*Recorded information*:
——————————

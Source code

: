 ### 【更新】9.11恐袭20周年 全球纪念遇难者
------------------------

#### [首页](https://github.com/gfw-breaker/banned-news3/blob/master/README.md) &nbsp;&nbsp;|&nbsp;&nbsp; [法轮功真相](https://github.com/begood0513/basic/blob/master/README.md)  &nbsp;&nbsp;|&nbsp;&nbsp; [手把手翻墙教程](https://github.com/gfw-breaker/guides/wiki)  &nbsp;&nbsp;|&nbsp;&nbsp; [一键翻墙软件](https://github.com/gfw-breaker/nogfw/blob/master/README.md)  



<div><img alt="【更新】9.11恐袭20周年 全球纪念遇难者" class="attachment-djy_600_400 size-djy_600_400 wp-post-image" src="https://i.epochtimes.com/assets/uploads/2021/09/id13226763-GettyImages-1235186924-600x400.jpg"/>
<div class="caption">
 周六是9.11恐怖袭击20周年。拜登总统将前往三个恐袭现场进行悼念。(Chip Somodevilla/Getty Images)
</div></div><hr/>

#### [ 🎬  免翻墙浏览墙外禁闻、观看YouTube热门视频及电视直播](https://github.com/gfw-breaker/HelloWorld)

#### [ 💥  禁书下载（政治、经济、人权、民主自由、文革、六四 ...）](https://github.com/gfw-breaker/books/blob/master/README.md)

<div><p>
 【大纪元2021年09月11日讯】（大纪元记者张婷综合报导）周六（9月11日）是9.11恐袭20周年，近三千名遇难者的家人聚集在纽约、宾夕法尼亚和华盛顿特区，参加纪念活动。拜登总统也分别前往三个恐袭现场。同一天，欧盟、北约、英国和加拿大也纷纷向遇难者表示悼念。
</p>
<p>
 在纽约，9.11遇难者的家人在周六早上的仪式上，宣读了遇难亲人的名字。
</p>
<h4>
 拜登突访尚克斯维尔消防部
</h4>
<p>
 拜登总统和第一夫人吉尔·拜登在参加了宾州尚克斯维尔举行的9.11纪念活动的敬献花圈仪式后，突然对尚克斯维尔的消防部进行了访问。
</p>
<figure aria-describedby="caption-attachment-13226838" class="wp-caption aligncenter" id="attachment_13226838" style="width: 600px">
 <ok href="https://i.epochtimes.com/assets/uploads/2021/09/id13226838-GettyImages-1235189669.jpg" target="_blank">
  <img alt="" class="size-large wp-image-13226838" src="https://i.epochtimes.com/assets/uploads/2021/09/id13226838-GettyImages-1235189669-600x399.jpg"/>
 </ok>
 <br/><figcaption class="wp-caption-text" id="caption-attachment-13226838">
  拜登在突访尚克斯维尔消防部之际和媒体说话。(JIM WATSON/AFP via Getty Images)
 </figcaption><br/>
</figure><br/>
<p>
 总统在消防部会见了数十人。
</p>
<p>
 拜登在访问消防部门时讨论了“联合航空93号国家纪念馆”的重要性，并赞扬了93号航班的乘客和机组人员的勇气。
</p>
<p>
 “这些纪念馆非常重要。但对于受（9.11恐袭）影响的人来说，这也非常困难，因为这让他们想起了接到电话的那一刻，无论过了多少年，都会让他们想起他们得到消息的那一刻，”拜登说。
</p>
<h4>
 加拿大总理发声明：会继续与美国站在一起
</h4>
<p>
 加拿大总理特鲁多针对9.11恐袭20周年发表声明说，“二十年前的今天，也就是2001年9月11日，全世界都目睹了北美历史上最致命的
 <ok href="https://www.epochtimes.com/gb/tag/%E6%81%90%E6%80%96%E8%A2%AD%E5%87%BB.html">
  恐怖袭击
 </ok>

——————————

*Exercise requirements*:
Go through the entries above and copy out every line that includes the word "github".

*Written answer*:
#### [首页](https://github.com/gfw-breaker/banned-news3/blob/master/README.md) &nbsp;&nbsp;|&nbsp;&nbsp; [法轮功真相](https://github.com/begood0513/basic/blob/master/README.md)  &nbsp;&nbsp;|&nbsp;&nbsp; [手把手翻墙教程](https://github.com/gfw-breaker/guides/wiki)  &nbsp;&nbsp;|&nbsp;&nbsp; [一键翻墙软件](https://github.com/gfw-breaker/nogfw/blob/master/README.md)  
#### [ 🎬  免翻墙浏览墙外禁闻、观看YouTube热门视频及电视直播](https://github.com/gfw-breaker/HelloWorld)
#### [ 💥  禁书下载（政治、经济、人权、民主自由、文革、六四 ...）](https://github.com/gfw-breaker/books/blob/master/README.md)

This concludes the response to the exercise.